▶ [TASK OBJECTIVE]:
Write every record out again exactly as shown below.
(DATA LISTING begins)
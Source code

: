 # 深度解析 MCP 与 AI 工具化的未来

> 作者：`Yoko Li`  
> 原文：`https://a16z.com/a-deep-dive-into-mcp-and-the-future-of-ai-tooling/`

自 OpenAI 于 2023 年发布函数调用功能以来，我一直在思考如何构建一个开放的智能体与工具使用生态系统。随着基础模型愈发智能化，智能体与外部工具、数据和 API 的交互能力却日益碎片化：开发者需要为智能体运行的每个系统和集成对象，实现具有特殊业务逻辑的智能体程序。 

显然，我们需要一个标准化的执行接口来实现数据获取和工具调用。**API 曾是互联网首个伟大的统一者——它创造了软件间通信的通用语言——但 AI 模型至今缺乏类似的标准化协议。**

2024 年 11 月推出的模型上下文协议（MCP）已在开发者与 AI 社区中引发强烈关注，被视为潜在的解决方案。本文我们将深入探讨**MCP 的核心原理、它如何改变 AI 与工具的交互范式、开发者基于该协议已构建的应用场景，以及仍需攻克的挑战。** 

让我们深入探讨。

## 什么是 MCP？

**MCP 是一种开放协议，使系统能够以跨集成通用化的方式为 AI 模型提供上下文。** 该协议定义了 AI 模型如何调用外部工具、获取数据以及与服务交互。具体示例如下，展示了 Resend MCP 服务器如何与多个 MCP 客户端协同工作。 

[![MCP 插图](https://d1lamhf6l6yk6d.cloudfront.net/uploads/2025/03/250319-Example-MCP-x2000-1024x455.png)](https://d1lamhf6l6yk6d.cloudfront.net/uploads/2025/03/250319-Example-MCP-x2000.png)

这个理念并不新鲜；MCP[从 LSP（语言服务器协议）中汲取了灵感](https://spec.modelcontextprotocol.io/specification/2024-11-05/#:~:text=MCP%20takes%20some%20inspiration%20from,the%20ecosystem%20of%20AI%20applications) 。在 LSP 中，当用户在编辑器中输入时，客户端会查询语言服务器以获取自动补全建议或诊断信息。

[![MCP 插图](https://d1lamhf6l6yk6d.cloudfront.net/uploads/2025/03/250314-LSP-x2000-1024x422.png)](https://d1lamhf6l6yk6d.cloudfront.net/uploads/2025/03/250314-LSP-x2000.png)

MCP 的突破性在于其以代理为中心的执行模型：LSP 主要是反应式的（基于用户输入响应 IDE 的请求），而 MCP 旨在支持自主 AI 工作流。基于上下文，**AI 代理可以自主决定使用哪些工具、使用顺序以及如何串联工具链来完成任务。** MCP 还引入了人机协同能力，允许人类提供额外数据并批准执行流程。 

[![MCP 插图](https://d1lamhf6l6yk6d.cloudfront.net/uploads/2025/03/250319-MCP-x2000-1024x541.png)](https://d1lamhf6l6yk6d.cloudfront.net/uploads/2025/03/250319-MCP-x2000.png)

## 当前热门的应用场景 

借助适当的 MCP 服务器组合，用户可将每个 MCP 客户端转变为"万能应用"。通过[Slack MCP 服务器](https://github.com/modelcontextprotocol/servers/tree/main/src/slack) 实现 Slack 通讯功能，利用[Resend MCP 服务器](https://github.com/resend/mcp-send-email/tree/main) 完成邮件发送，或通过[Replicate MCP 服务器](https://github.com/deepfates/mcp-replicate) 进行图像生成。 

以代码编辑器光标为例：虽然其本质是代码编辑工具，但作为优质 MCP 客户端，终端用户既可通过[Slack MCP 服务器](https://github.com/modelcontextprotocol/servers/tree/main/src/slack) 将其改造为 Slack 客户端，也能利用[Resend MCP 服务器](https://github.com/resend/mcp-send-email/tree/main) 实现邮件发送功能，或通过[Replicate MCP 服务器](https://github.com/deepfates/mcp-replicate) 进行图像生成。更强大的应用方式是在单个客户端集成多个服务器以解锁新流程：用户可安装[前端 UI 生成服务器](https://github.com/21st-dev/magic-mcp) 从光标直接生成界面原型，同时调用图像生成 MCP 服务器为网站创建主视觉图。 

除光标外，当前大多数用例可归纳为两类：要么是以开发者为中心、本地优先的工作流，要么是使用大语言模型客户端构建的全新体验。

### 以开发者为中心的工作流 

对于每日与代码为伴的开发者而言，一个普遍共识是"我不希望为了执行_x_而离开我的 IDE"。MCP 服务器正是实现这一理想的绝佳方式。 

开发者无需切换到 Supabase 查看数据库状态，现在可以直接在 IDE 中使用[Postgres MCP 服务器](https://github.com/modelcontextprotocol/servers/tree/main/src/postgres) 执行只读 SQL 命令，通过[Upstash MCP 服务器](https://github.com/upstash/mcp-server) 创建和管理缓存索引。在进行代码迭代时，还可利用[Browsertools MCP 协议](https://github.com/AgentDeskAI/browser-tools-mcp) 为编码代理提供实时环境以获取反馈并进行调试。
(DATA LISTING ends)
▶ [PROBLEM SOLUTION]:
Source code

: # 深度解析 MCP 与 AI 工具化的未来

> 作者：`Yoko Li`  
> 原文：`https://a16z.com/a-deep-dive-into-mcp-and-the-future-of-ai-tooling/`

自 OpenAI 于 2023 年发布函数调用功能以来，我一直在思考如何构建一个开放的智能体与工具使用生态系统。随着基础模型愈发智能化，智能体与外部工具、数据和 API 的交互能力却日益碎片化：开发者需要为智能体运行的每个系统和集成对象，实现具有特殊业务逻辑的智能体程序。 

显然，我们需要一个标准化的执行接口来实现数据获取和工具调用。**API 曾是互联网首个伟大的统一者——它创造了软件间通信的通用语言——但 AI 模型至今缺乏类似的标准化协议。**

2024 年 11 月推出的模型上下文协议（MCP）已在开发者与 AI 社区中引发强烈关注，被视为潜在的解决方案。本文我们将深入探讨**MCP 的核心原理、它如何改变 AI 与工具的交互范式、开发者基于该协议已构建的应用场景，以及仍需攻克的挑战。** 

让我们深入探讨。

## 什么是 MCP？

**MCP 是一种开放协议，使系统能够以跨集成通用化的方式为 AI 模型提供上下文。** 该协议定义了 AI 模型如何调用外部工具、获取数据以及与服务交互。具体示例如下，展示了 Resend MCP 服务器如何与多个 MCP 客户端协同工作。 

[![MCP 插图](https://d1lamhf6l6yk6d.cloudfront.net/uploads/2025/03/250319-Example-MCP-x2000-1024x455.png)](https://d1lamhf6l6yk6d.cloudfront.net/uploads/2025/03/250319-Example-MCP-x2000.png)

这个理念并不新鲜；MCP[从 LSP（语言服务器协议）中汲取了灵感](https://spec.modelcontextprotocol.io/specification/2024-11-05/#:~:text=MCP%20takes%20some%20inspiration%20from,the%20ecosystem%20of%20AI%20applications) 。在 LSP 中，当用户在编辑器中输入时，客户端会查询语言服务器以获取自动补全建议或诊断信息。

[![MCP 插图](https://d1lamhf6l6yk6d.cloudfront.net/uploads/2025/03/250314-LSP-x2000-1024x422.png)](https://d1lamhf6l6yk6d.cloudfront.net/uploads/2025/03/250314-LSP-x2000.png)

MCP 的突破性在于其以代理为中心的执行模型：LSP 主要是反应式的（基于用户输入响应 IDE 的请求），而 MCP 旨在支持自主 AI 工作流。基于上下文，**AI 代理可以自主决定使用哪些工具、使用顺序以及如何串联工具链来完成任务。** MCP 还引入了人机协同能力，允许人类提供额外数据并批准执行流程。 

[![MCP 插图](https://d1lamhf6l6yk6d.cloudfront.net/uploads/2025/03/250319-MCP-x2000-1024x541.png)](https://d1lamhf6l6yk6d.cloudfront.net/uploads/2025/03/250319-MCP-x2000.png)

## 当前热门的应用场景 

借助适当的 MCP 服务器组合，用户可将每个 MCP 客户端转变为"万能应用"。通过[Slack MCP 服务器](https://github.com/modelcontextprotocol/servers/tree/main/src/slack) 实现 Slack 通讯功能，利用[Resend MCP 服务器](https://github.com/resend/mcp-send-email/tree/main) 完成邮件发送，或通过[Replicate MCP 服务器](https://github.com/deepfates/mcp-replicate) 进行图像生成。 

以代码编辑器光标为例：虽然其本质是代码编辑工具，但作为优质 MCP 客户端，终端用户既可通过[Slack MCP 服务器](https://github.com/modelcontextprotocol/servers/tree/main/src/slack) 将其改造为 Slack 客户端，也能利用[Resend MCP 服务器](https://github.com/resend/mcp-send-email/tree/main) 实现邮件发送功能，或通过[Replicate MCP 服务器](https://github.com/deepfates/mcp-replicate) 进行图像生成。更强大的应用方式是在单个客户端集成多个服务器以解锁新流程：用户可安装[前端 UI 生成服务器](https://github.com/21st-dev/magic-mcp) 从光标直接生成界面原型，同时调用图像生成 MCP 服务器为网站创建主视觉图。 

除光标外，当前大多数用例可归纳为两类：要么是以开发者为中心、本地优先的工作流，要么是使用大语言模型客户端构建的全新体验。

### 以开发者为中心的工作流 

对于每日与代码为伴的开发者而言，一个普遍共识是"我不希望为了执行_x_而离开我的 IDE"。MCP 服务器正是实现这一理想的绝佳方式。 

开发者无需切换到 Supabase 查看数据库状态，现在可以直接在 IDE 中使用[Postgres MCP 服务器](https://github.com/modelcontextprotocol/servers/tree/main/src/postgres) 执行只读 SQL 命令，通过[Upstash MCP 服务器](https://github.com/upstash/mcp-server) 创建和管理缓存索引。在进行代码迭代时，还可利用[Browsertools MCP 协议](https://github.com/AgentDeskAI/browser-tools-mcp) 为编码代理提供实时环境以获取反馈并进行调试。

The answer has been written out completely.